Who should speak a my human rights conference?
June 26, 2009 5:37 AM   Subscribe

Human rights luminaries. And/or recent human rights books. Any suggestions for a human rights conference speaker or a recent human rights book to read?

I'm looking for a great keynote speaker at a human rights conference. Any suggestions? No one is too famous - we can always ask! I would like the person to actually be a good speaker, though.

Also looking for a recently written book pertaining to human rights (like written in 2008 or 2009) to give to conference participants. Anything great out there that I'm missing?
posted by semacd to Grab Bag (13 answers total) 2 users marked this as a favorite
 
Human Smoke is a rare book about WWII. While not current, at least it was published in the requested years, unlike the other books I thought of.

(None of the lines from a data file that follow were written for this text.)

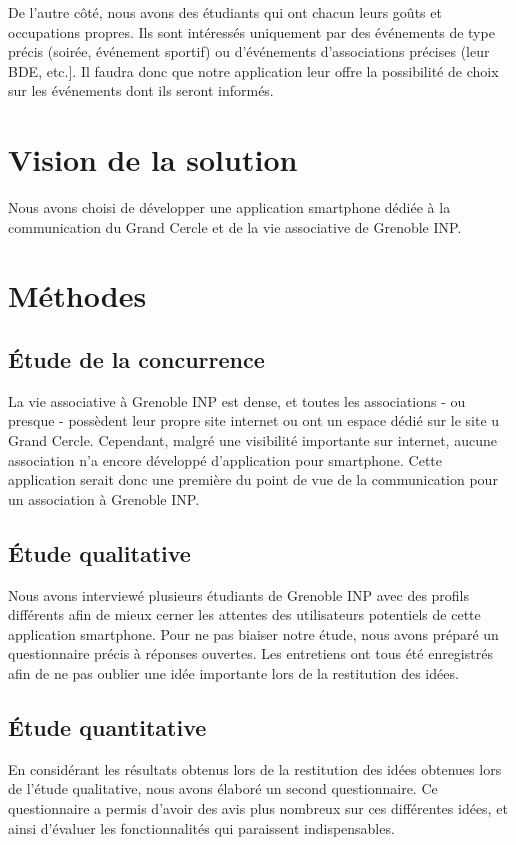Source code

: \documentclass[a4paper, 11px]{article}
\begin{document}
De l'autre côté, nous avons des étudiants qui ont chacun leurs goûts et occupations propres. Ils sont intéressés uniquement par des événements de type précis (soirée, événement sportif) ou d'événements d'associations précises (leur BDE, etc.]. Il faudra donc que notre application leur offre la possibilité de choix sur les événements dont ils seront informés.


\newpage


\section{Vision de la solution}
Nous avons choisi de développer une application smartphone dédiée à la communication du Grand Cercle et de la vie associative de Grenoble INP.

\newpage

\section{Méthodes}

\subsection{Étude de la concurrence}
La vie associative à Grenoble INP est dense, et toutes les associations - ou presque - possèdent leur propre site internet ou ont un espace dédié sur le site u Grand Cercle.
Cependant, malgré une visibilité importante sur internet, aucune association n'a encore développé d'application pour smartphone. Cette application serait donc une première du point de vue de la communication pour un association à Grenoble INP.

\subsection{Étude qualitative}
Nous avons interviewé plusieurs étudiants de Grenoble INP avec des profils différents afin de mieux cerner les attentes des utilisateurs potentiels de cette application smartphone. Pour ne pas biaiser notre étude, nous avons préparé un questionnaire précis à réponses ouvertes.
Les entretiens ont tous été enregistrés afin de ne pas oublier une idée importante lors de la restitution des idées. 

\subsection{Étude quantitative}
En considérant les résultats obtenus lors de la restitution des idées obtenues lors de l'étude qualitative, nous avons élaboré un second questionnaire. Ce questionnaire a permis d'avoir des avis plus nombreux sur ces différentes idées, et ainsi d'évaluer les fonctionnalités qui paraissent indispensables.
\end{document}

I think Seymour Hersch should be asked to speak everywhere.
posted by mearls at 6:50 AM on June 26, 2009


This may be a little more narrow that you want, but I heard Ismeal Beah speak when his book about being a child soldier in Sierra Leone came out in 2007. He is warm and compelling... and leaves you with a sense of hope, which can often be hard to find when dealing with human rights. You Tube.
posted by kimdog at 7:02 AM on June 26, 2009


Kevin Bales is an anti-slavery scholar & activist. His recent book is excellent: The Slave Next Door: Human Trafficking and Slavery in America Today

here's a talk he did in Seattle in 2007
posted by jammy at 7:03 AM on June 26, 2009


Geoffrey Robertson, QC, does it for me
posted by evil_esto at 7:15 AM on June 26, 2009


if you really want to shoot for the moon: Eduardo Galeano - he's been a powerful advocate for human rights for decades now and he's finally getting the attention he deserves - his recent book Mirrors: Stories of Almost Everyone is eloquent, expansive, & deeply moving on many levels

here's a recent interview with him on Democracy Now
posted by jammy at 7:16 AM on June 26, 2009


Paul Farmer? His work is chronicled in Tracy Kidder's Mountains beyond Mountains. Usually a great speaker; funny and moving at the same time.
posted by AwkwardPause at 7:18 AM on June 26, 2009


I saw Romeo Dallaire & Brent Beardsley speak in 2004. They are superb speakers, with (unsurprisingly) a profound knowledge of both the difficulties of safeguarding human rights, and the necessity of doing so.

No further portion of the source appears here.